### [TASK DETAILS]
Restate word for word the entries below, starting with the line with "redrawn, and verbs" and continuing through the line with "recorded (Appendix A, Lab". Include both of those lines and no others.

※ ※ ※

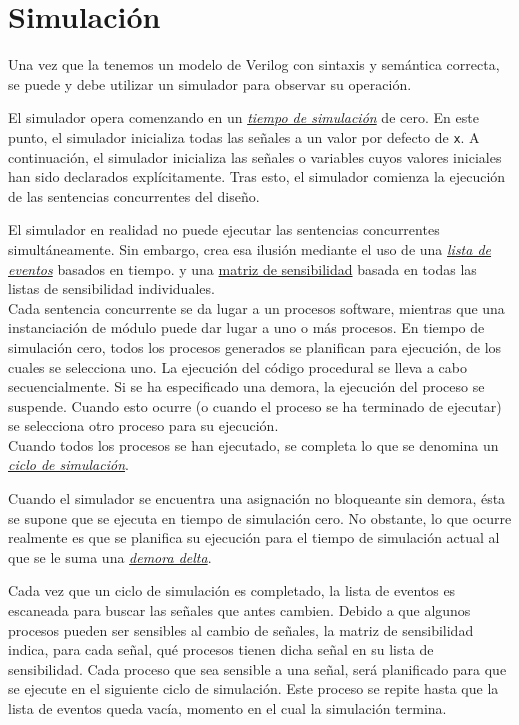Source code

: \section{Simulación}

Una vez que la tenemos un modelo de Verilog con sintaxis y semántica correcta, se puede y debe utilizar un simulador para observar su operación.

El simulador opera comenzando en un \hyperlink{simulation_time}{\emph{tiempo de simulación}} de cero. En este punto, el simulador inicializa todas las señales a un valor por defecto de \verb|x|. A continuación, el simulador inicializa las señales o variables cuyos valores iniciales han sido declarados explícitamente. Tras esto, el simulador comienza la ejecución de las sentencias concurrentes del diseño.

\begin{aclaracion}[Aclaración]
    El simulador en realidad no puede ejecutar las sentencias concurrentes simultáneamente. Sin embargo, crea esa ilusión mediante el uso de una \hyperlink{event_list}{\emph{lista de eventos}} basados en tiempo. y una \hyperlink{sensitivity_matrix}{matriz de sensibilidad} basada en todas las listas de sensibilidad individuales.\\

    Cada sentencia concurrente se da lugar a un procesos software, mientras que una instanciación de módulo puede dar lugar a uno o más procesos. En tiempo de simulación cero, todos los procesos generados se planifican para ejecución, de los cuales se selecciona uno. La ejecución del código procedural se lleva a cabo secuencialmente. Si se ha especificado una demora, la ejecución del proceso se suspende. Cuando esto ocurre (o cuando el proceso se ha terminado de ejecutar) se selecciona otro proceso para su ejecución.\\

    Cuando todos los procesos se han ejecutado, se completa lo que se denomina un \hyperlink{simulation_cycle}{\emph{ciclo de simulación}}.
\end{aclaracion}

Cuando el simulador se encuentra una asignación no bloqueante sin demora, ésta se supone que se ejecuta en tiempo de simulación cero. No obstante, lo que ocurre realmente es que se planifica su ejecución para el tiempo de simulación actual al que se le suma una \hyperlink{delta_delay}{\emph{demora delta}}. 

Cada vez que un ciclo de simulación es completado, la lista de eventos es escaneada para buscar las señales que antes cambien. Debido a que algunos procesos pueden ser sensibles al cambio de señales, la matriz de sensibilidad indica, para cada señal, qué procesos tienen dicha señal en su lista de sensibilidad. Cada proceso que sea sensible a una señal, será planificado para que se ejecute en el siguiente ciclo de simulación. Este proceso se repite hasta que la lista de eventos queda vacía, momento en el cual la simulación termina.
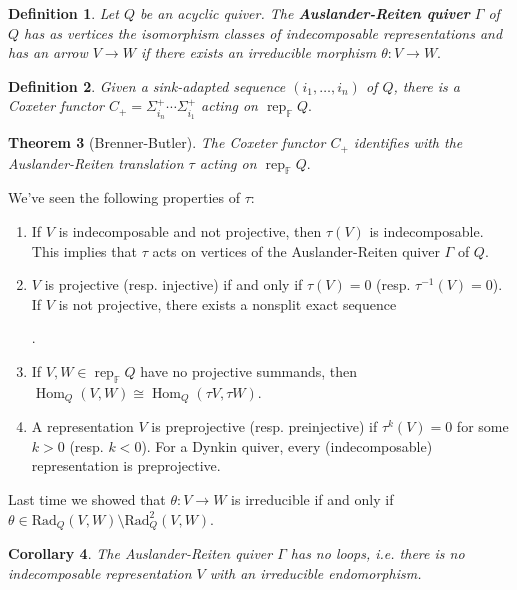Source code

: \documentclass{book}
\newtheorem{theorem}{Theorem}[section]
\newtheorem{corollary}[theorem]{Corollary}
\newtheorem{definition}[theorem]{Definition}
\DeclareMathOperator{\Hom}{Hom}
\DeclareMathOperator{\rep}{rep}
\begin{document}
\begin{definition}
        Let $Q$ be an acyclic quiver. The \textbf{Auslander-Reiten quiver} $\Gamma$ of $Q$ has as vertices the isomorphism classes of indecomposable representations and has an arrow $V\to W$ if there exists an irreducible morphism $\theta:V\to W.$
    \end{definition}
    
    \begin{definition}
        Given a sink-adapted sequence $(i_1,\ldots,i_n)$ of $Q$, there is a Coxeter functor $C_+=\Sigma_{i_n}^+\cdots\Sigma_{i_1}^+$ acting on $\rep_\mathbb{F}Q.$
    \end{definition}
    
    \begin{theorem}[Brenner-Butler]
        The Coxeter functor $C_+$ identifies with the Auslander-Reiten translation $\tau$ acting on $\rep_\mathbb{F}Q.$
    \end{theorem}
    
    We've seen the following properties of $\tau$:
    \begin{enumerate}
        \item If $V$ is indecomposable and not projective, then $\tau(V)$ is indecomposable. This implies that $\tau$ acts on vertices of the Auslander-Reiten quiver $\Gamma$ of $Q$.
        \item $V$ is projective (resp. injective) if and only if $\tau(V)=0$ (resp. $\tau^{-1}(V)=0$). If $V$ is not projective, there exists a nonsplit exact sequence 
        .
        \item If $V,W\in \rep_\mathbb{F}Q$ have no projective summands, then $\Hom_Q(V,W)\cong \Hom_Q(\tau V,\tau W)$.
        \item A representation $V$ is preprojective (resp. preinjective) if $\tau^k(V)=0$ for some $k>0$ (resp. $k<0$). For a Dynkin quiver, every (indecomposable) representation is preprojective. 
    \end{enumerate}
    
    Last time we showed that $\theta:V\to W$ is irreducible if and only if $\theta\in \text{Rad}_Q(V,W)\setminus \text{Rad}^2_Q(V,W)$.
    
    \begin{corollary}
        The Auslander-Reiten quiver $\Gamma$ has no loops, i.e. there is no indecomposable representation $V$ with an irreducible endomorphism.
    \end{corollary}
    
\end{document}

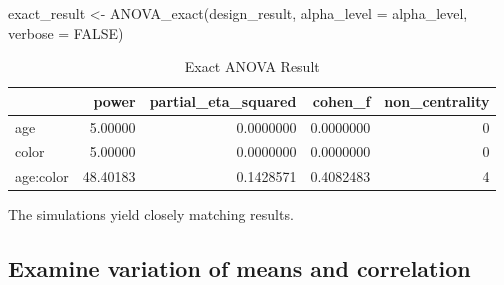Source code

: \documentclass[
]{book}
\newenvironment{Shaded}{\begin{snugshade}}{\end{snugshade}}
\newcommand{\AttributeTok}[1]{\textcolor[rgb]{0.77,0.63,0.00}{#1}}
\newcommand{\ConstantTok}[1]{\textcolor[rgb]{0.00,0.00,0.00}{#1}}
\newcommand{\FunctionTok}[1]{\textcolor[rgb]{0.00,0.00,0.00}{#1}}
\newcommand{\NormalTok}[1]{#1}
\newcommand{\OtherTok}[1]{\textcolor[rgb]{0.56,0.35,0.01}{#1}}
\begin{document}
\begin{Shaded}
\begin{Highlighting}[]
\NormalTok{exact\_result }\OtherTok{\textless{}{-}} \FunctionTok{ANOVA\_exact}\NormalTok{(design\_result,}
                            \AttributeTok{alpha\_level =}\NormalTok{ alpha\_level,}
                            \AttributeTok{verbose =} \ConstantTok{FALSE}\NormalTok{)}
\end{Highlighting}
\end{Shaded}

\begin{table}[!h]

\caption{\label{tab:unnamed-chunk-122}Exact ANOVA Result}
\centering
\begin{tabular}[t]{l|r|r|r|r}
\hline
  & power & partial\_eta\_squared & cohen\_f & non\_centrality\\
\hline
age & 5.00000 & 0.0000000 & 0.0000000 & 0\\
\hline
color & 5.00000 & 0.0000000 & 0.0000000 & 0\\
\hline
age:color & 48.40183 & 0.1428571 & 0.4082483 & 4\\
\hline
\end{tabular}
\end{table}

The simulations yield closely matching results.

\hypertarget{examine-variation-of-means-and-correlation}{%
\subsection{Examine variation of means and correlation}\label{examine-variation-of-means-and-correlation}}
\end{document}
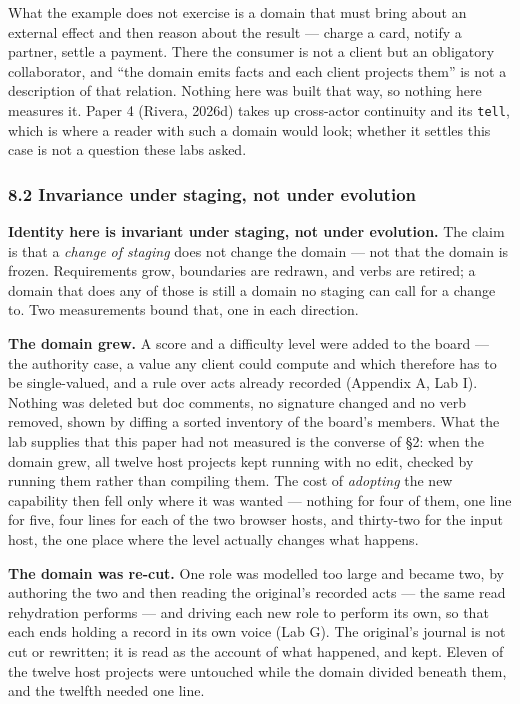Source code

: \documentclass[
]{article}
\begin{document}
What the example does not exercise is a domain that must bring about an
external effect and then reason about the result --- charge a card,
notify a partner, settle a payment. There the consumer is not a client
but an obligatory collaborator, and ``the domain emits facts and each
client projects them'' is not a description of that relation. Nothing
here was built that way, so nothing here measures it. Paper 4 (Rivera,
2026d) takes up cross-actor continuity and its \texttt{tell}, which is
where a reader with such a domain would look; whether it settles this
case is not a question these labs asked.

\subsubsection{8.2 Invariance under staging, not under
evolution}\label{invariance-under-staging-not-under-evolution}

\textbf{Identity here is invariant under staging, not under evolution.}
The claim is that a \emph{change of staging} does not change the domain
--- not that the domain is frozen. Requirements grow, boundaries are
redrawn, and verbs are retired; a domain that does any of those is still
a domain no staging can call for a change to. Two measurements bound
that, one in each direction.

\textbf{The domain grew.} A score and a difficulty level were added to
the board --- the authority case, a value any client could compute and
which therefore has to be single-valued, and a rule over acts already
recorded (Appendix A, Lab I). Nothing was deleted but doc comments, no
signature changed and no verb removed, shown by diffing a sorted
inventory of the board's members. What the lab supplies that this paper
had not measured is the converse of §2: when the domain grew, all twelve
host projects kept running with no edit, checked by running them rather
than compiling them. The cost of \emph{adopting} the new capability then
fell only where it was wanted --- nothing for four of them, one line for
five, four lines for each of the two browser hosts, and thirty-two for
the input host, the one place where the level actually changes what
happens.

\textbf{The domain was re-cut.} One role was modelled too large and
became two, by authoring the two and then reading the original's
recorded acts --- the same read rehydration performs --- and driving
each new role to perform its own, so that each ends holding a record in
its own voice (Lab G). The original's journal is not cut or rewritten;
it is read as the account of what happened, and kept. Eleven of the
twelve host projects were untouched while the domain divided beneath
them, and the twelfth needed one line.
\end{document}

※ ※ ※

### [WRITTEN RESPONSE]
redrawn, and verbs are retired; a domain that does any of those is still
a domain no staging can call for a change to. Two measurements bound
that, one in each direction.

\textbf{The domain grew.} A score and a difficulty level were added to
the board --- the authority case, a value any client could compute and
which therefore has to be single-valued, and a rule over acts already
recorded (Appendix A, Lab I). Nothing was deleted but doc comments, no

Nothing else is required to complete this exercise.